Tough times for tax credits
Despite Oregon tax credits, SpectraWatt halts Hillsboro solar plant.
SolarWorld's Hillsboro factory
The company halted its Hillboro plans because of an inability to find financing, and is looking for a building to retrofit instead, either in Oregon or elsewhere, SpectraWatt CEO Andrew Wilson told The Oregonian in January. Fueled by $50 million in investments, SpectraWatt, a spinoff company of Intel, planned to begin shipping solar cells from the 60-megawatt Hillsboro facility in mid-2009.
SpectraWatt's decision left some wondering about the efficacy of the state's Business Energy Tax Credit (BETC) program, which offers credits of up to 50 percent of project costs for renewable energy projects, including solar manufacturing facilities.

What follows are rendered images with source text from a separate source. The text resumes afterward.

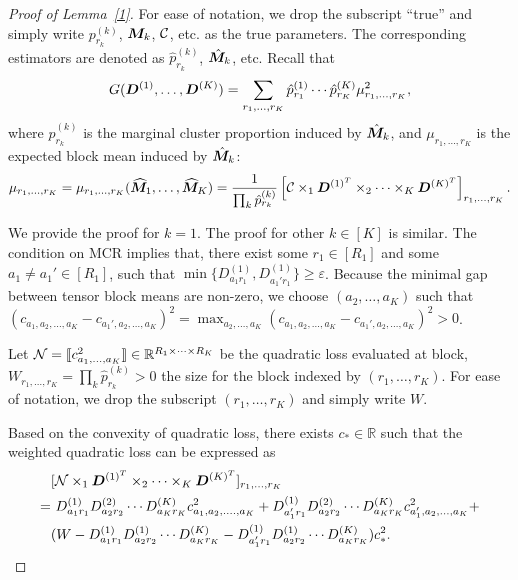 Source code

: \documentclass{article}
\begin{document}
\begin{appendices}
\begin{proof}[Proof of Lemma~\ref{1}]
For ease of notation, we drop the subscript ``true'' and simply write $p^{(k)}_{r_k}$, $\bm M_k$, $\mathcal{C}$, etc. as the true parameters. The corresponding estimators are denoted as $\hat p^{(k)}_{r_k}$, $\hat {\bm M}_k$, etc.
Recall that 
\begin{equation}\label{eq:D}
G(\bm{D}^{(1)},\ldots,\bm{D}^{(K)})=\sum_{r_1,\ldots,r_K} \hat p^{(1)}_{r_1}\cdots \hat p^{(K)}_{r_K}  \mu^2_{r_1,\ldots,r_K},
\end{equation}
where  $\hat p^{(k)}_{r_k}$ is the marginal cluster proportion induced by $\hat {\bm M}_k$, and $\mu_{r_1,\ldots,r_K}$ is the expected block mean induced by $\hat {\bm M}_k$:
\[
\mu_{r_1,\ldots,r_K}=\mu_{r_1,\ldots,r_K}(\widehat{\bm M}_1,\ldots,\widehat{\bm M}_K)={1\over \prod_k \hat p^{(k)}_{r_k}}\left[ \mathcal{C}\times_1 \bm{D}^{(1)^T} \times_2\cdots\times_K \bm{D}^{(K)^T}\right]_{r_1,\ldots,r_K}.
\]


We provide the proof for $k=1$. The proof for other $k\in[K]$ is similar. The condition on MCR implies that, there exist some $r_1\in[R_1]$ and some $a_1\neq a_1'\in[R_1]$, such that $\min\{D_{a_1r_1}^{(1)}, D_{a_1'r_1}^{(1)}\}\geq \varepsilon$. Because the minimal gap between tensor block means are non-zero, we choose $(a_2,\ldots,a_K)$ such that $(c_{a_1,a_2,\ldots,a_K}-c_{a_1',a_2,\ldots,a_K})^2 = \displaystyle\max_{a_2,\ldots,a_K}(c_{a_1,a_2,\ldots,a_K}-c_{a_1',a_2,\ldots,a_K})^2>0$. 

Let $\mathcal{N}=\llbracket c^2_{a_1,\ldots,a_K} \rrbracket\in \mathbb{R}^{R_1\times\cdots\times R_K}$ be the quadratic loss evaluated at block, $W_{r_1,\ldots,r_K} = \prod_k \hat p^{(k)}_{r_k} >0$ the size for the block indexed by $(r_1,\ldots,r_K)$. For ease of notation, we drop the subscript ${(r_1,\ldots,r_K)}$ and simply write $W$.

Based on the convexity of quadratic loss, there exists $c_*\in\mathbb{R}$ such that the weighted quadratic loss can be expressed as
\begin{align}
&[\mathcal{N}\times_1\bm{D}^{(1)^T}\times_2\cdots\times_K \bm{D}^{(K)^T}]_{r_1,\ldots,r_K}\\
=&\ D_{a_1r_1}^{(1)}D_{a_2r_2}^{(2)} \cdots D_{a_Kr_K}^{(K)}c^2_{a_1,a_2,\ldots.,a_K}+D_{a_1'r_1}^{(1)}D_{a_2r_2}^{(2)} \cdots D_{a_Kr_K}^{(K)}c^2_{a_1',a_2,\ldots,a_K}+\\
&(W-D_{a_1r_1}^{(1)}D_{a_2r_2}^{(1)}\cdots D_{a_Kr_K}^{(K)}-D_{a_1'r_1}^{(1)}D_{a_2r_2}^{(1)}\cdots D_{a_Kr_K}^{(K)})c^2_*.
\end{align}


\end{proof}
\end{appendices}
\end{document}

The problem right now isn't BETC's clout, says Ron Pernick, a principal for industry research group Clean Edge. Rather, tax credits generally become less appealing in a down market, he says.
"BETC is one of the most aggressive and unique tax credits in the country,” Pernick says. “The issue right now is that very few people have tax credit appetite."
The same holds true on a national scale, with the general economic downturn potentially dampening investment spurred by the October 2008 extension of the Investment Tax Credit, according to Monique Hanis of the Solar Energy Industries Association (SEIA).
Despite the hitch in SpecraWatts's Hillsboro plans, Pernick says there are bright spots on the solar production front. SolarWorld's October 2008 opening of its Hillsboro solar plant, a Sanyo (Nasdaq: SANYY) solar manufacturing facility slated for Salem, Ore., and solar ingot and wafer manufacturer Solaicx's Portland plant, "are all success stories of BETC," he says.